As an old football player, I’m only too familiar with the phenomenon of the “Monday morning quarterback.” But the Democratic party, and specifically, the Obama White House political operation, have a new variation: They’re now doing Monday morning analyses in advance of the game. And in the case of the Virginia Governor’s race, the Democrats seem engaged in Friday mourning for their candidate, R. Creigh Deeds.
Virginia’s Republican gubernatorial candidate, Bob McDonnell, holds a comfortable lead in every published poll. McDonnell seems to have weathered the worst that the Washington Post could throw at him. The Post dredged up McDonnell’s Master’s thesis, written some twenty years ago, and tried to hang its clumsily-worded themes around the mature candidate’s neck.
The Post stories--which they stretched out for nearly a week of extensive front-page coverage--suggested that Bob McDonnell had a problem with women in the work force. McDonnell mildly replied that his wife--mother of his five children--and his daughter either had been or were currently in the paid labor force. McDonnell’s ads featured his daughter as a serving Army officer in Iraq. The point of the attack--that McDonnell was some kind of Neanderthal--never really interested Virginia voters. And when Creigh Deeds focused on this “issue” in his relentless attack ads, the strategy merely earned him the unenviable sobriquet “dirty Deeds.”

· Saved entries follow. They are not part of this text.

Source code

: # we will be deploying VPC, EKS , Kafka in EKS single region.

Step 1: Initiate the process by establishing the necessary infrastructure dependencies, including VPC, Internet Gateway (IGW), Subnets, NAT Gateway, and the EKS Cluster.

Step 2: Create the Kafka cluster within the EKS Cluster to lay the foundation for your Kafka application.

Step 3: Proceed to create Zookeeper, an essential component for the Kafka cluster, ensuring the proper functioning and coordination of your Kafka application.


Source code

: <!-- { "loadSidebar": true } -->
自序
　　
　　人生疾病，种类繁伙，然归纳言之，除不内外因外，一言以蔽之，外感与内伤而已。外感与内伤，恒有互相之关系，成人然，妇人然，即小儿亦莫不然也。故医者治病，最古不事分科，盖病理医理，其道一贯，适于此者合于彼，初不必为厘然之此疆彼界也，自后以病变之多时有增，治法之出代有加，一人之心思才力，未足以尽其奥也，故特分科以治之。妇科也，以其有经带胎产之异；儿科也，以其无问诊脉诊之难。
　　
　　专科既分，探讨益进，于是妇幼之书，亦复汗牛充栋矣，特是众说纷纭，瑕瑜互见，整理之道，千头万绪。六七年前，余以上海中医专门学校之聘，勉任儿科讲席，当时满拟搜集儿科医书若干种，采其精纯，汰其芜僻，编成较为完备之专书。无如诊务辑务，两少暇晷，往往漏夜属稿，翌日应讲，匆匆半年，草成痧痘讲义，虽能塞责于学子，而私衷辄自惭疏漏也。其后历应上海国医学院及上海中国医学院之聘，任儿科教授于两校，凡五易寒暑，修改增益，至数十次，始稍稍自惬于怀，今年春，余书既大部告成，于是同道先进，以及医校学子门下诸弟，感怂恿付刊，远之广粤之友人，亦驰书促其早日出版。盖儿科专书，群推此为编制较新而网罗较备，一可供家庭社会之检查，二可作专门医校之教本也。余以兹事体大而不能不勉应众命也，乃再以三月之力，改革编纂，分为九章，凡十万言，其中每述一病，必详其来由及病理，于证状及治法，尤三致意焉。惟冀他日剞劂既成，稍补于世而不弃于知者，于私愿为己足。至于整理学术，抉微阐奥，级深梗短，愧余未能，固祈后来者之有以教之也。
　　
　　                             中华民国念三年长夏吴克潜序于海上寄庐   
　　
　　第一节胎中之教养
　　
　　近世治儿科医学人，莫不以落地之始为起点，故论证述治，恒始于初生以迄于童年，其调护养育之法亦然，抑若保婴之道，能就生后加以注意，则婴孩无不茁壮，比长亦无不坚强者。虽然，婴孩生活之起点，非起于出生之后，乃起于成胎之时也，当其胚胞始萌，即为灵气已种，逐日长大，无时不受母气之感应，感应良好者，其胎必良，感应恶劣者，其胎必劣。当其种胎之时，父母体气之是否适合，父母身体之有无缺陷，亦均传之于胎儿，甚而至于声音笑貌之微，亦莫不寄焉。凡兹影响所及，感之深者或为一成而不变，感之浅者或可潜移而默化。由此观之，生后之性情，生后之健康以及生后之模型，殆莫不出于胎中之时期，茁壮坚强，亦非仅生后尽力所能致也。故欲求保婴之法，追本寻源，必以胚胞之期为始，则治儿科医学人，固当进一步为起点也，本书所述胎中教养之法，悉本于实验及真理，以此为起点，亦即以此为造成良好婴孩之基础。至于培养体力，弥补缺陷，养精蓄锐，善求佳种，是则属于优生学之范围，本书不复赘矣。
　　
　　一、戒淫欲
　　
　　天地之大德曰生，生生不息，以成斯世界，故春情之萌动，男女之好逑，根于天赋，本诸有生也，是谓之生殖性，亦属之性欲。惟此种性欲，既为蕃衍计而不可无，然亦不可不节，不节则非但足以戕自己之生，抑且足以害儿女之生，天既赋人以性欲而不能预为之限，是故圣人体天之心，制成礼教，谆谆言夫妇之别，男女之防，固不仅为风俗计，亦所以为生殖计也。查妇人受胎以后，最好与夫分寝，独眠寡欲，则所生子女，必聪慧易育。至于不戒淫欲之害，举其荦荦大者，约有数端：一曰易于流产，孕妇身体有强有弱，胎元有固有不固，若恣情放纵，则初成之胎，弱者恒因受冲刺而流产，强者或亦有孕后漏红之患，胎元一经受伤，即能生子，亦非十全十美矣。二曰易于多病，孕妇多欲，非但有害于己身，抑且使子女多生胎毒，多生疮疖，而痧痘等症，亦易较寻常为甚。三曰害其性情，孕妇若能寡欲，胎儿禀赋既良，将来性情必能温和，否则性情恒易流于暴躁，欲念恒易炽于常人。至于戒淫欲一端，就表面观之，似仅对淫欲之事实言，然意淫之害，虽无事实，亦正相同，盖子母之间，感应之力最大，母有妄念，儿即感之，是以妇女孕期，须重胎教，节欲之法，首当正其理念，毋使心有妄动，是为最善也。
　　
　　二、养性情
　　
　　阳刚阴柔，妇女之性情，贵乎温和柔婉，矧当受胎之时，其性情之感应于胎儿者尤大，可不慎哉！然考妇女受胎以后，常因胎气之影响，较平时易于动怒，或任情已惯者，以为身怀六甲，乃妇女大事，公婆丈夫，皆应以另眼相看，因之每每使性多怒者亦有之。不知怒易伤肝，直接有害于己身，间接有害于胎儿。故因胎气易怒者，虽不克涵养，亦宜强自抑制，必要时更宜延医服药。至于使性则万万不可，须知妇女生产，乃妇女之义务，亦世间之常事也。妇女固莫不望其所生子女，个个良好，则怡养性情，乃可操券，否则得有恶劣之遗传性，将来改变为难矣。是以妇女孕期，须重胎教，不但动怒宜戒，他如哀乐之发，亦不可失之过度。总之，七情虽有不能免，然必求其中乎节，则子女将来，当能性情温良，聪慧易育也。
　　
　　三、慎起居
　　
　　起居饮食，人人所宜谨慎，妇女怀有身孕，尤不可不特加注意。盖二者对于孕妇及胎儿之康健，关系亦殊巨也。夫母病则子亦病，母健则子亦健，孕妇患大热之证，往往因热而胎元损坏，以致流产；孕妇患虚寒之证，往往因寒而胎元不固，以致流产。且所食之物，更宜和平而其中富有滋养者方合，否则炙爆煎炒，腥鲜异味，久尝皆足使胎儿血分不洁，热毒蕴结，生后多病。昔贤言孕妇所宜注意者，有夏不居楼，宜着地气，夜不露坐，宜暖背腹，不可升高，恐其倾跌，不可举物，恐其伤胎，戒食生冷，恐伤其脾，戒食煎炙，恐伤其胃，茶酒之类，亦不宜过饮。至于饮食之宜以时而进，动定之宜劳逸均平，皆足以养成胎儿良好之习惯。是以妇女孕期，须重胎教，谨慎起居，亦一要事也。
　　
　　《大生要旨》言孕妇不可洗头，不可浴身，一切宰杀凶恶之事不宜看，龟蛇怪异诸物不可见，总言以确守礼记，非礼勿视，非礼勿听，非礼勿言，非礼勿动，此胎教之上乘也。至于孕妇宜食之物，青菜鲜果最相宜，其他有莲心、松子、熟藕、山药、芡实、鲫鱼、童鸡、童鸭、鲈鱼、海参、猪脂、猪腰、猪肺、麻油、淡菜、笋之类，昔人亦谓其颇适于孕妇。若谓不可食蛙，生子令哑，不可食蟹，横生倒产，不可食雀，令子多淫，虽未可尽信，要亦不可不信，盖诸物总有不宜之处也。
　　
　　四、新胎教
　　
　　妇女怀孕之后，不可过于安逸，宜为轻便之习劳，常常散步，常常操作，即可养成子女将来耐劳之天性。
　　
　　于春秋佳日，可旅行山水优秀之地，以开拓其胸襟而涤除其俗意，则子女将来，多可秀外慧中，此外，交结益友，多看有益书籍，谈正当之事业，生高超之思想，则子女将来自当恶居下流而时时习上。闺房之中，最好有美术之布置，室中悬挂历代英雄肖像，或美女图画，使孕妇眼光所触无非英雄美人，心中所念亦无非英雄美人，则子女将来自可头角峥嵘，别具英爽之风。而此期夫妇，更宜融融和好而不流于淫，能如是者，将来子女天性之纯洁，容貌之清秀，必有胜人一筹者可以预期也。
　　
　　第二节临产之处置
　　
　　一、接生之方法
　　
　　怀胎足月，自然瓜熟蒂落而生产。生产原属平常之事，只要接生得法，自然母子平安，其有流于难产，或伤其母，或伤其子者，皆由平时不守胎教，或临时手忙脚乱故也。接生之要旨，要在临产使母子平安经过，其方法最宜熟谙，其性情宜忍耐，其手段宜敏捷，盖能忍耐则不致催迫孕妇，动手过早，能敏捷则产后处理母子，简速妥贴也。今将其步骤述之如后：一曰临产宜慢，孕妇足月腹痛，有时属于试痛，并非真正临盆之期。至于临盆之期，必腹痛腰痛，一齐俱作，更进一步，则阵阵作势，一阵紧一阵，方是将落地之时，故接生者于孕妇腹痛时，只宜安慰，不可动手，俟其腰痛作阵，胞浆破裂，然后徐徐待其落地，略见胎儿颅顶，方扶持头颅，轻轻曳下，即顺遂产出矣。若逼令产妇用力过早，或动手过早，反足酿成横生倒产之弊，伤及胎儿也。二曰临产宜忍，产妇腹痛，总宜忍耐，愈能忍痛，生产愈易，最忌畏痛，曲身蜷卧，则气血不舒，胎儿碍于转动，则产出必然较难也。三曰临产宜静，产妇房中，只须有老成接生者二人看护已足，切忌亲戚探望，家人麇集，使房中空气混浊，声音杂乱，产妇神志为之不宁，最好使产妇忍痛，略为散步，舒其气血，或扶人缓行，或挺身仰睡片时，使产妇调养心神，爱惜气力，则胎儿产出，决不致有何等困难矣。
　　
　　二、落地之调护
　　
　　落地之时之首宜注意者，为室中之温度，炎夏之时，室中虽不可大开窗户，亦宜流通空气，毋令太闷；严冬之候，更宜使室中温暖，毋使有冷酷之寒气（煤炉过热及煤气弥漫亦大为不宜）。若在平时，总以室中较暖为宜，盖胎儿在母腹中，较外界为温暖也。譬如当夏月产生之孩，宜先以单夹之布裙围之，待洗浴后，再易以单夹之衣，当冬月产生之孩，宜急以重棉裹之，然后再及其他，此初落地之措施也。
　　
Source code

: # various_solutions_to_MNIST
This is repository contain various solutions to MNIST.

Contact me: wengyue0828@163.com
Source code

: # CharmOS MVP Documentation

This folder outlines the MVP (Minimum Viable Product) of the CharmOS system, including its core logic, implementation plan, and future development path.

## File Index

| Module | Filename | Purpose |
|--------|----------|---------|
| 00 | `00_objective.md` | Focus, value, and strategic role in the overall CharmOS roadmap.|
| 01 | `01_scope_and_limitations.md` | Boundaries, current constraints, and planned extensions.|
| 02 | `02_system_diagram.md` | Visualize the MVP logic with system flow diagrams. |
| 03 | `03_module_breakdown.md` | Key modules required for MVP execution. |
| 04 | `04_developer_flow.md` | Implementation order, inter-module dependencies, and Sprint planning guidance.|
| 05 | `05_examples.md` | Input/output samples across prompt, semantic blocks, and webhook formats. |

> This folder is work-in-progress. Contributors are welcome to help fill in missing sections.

Deeds’ campaign seems not to have caught fire this fall. White House political operatives--on condition of anonymity, of course, are trying to discount the loss they anticipate in the Old Dominion. “Deeds ignored advice, White House says” reads the latest front-page headline in the Post. If you’re the team quarterback in Virginia, that’s hardly the press coverage you need to see less than two weeks from game day.
The story details how Deeds failed to reach out to “several key constituencies” in Virginia. The Barack Obama campaign in 2008 was the first Democratic presidential campaign to carry Virginia since 1964, so those national Democrats had earned some bragging rights, they felt.What a difference a year makes. Then, it was all hope and change. Barack Obama’s well-oiled campaign in Virginia operated smoothly from 82 local election headquarters. The McCain campaign had only one state headquarters operation, and it was co-located with the national campaign.
But this year, Virginians’ attention is focused on a still anemic economy, on a health care takeover that has a majority of Americans deeply concerned, and on cap and trade (some call it “cap and tax”) legislation that threatens to cut into some key Virginia industries. Bob McDonnell’s focus on jobs, transportation, education, and taxes seems closer to Virginians’ real concerns and closer, frankly, to the earth, than Creigh Deeds’ airborne assault campaign.
McDonnell did not get flustered when Deeds launched blistering attack ads. Nor did he wilt under the harsh glare of the Post’s attention. He has been well-served by his calm, thoughtful, and sincere manner.
The Post’s coverage seems almost to concede the Virginia race. It quotes unnamed White House officials saying they see “almost no way” for Deeds to come from behind to pull out a win. Their effort now seems to be to isolate this defeat, if defeat it becomes, and maintain that any candidate who fully embraces the Obama administration’s ambitious plans will do just fine. What else could they say?
Another key defection from the Deeds campaign is L. Douglas Wilder. Wilder, the first black Governor of Virginia, is widely respected in Democratic circles. Wilder has not endorsed McDonnell, but he has very publicly refused to endorse Creigh Deeds. His statement explaining his reasons laid out stinging criticisms of the Democrats’ struggling candidate.
Conservatives should not slack their efforts in Virginia, or in any of the other key races--New Jersey’s governorship or New York’s 23rd congressional district. Abraham Lincoln spoke for us when he dismissed Union General Joe Hooker’s bragging. “May God have mercy on General Lee, for I shall have none,” Hooker said days before the battle of Chancellorsville. Hooker went on to a humiliating defeat there. Lincoln saw it coming, saying of Hooker’s boastful talk: “The hen is is the wisest of birds; she only cackles after she has laid the egg.”
Now is no time for cackling. It’s the time for hard work.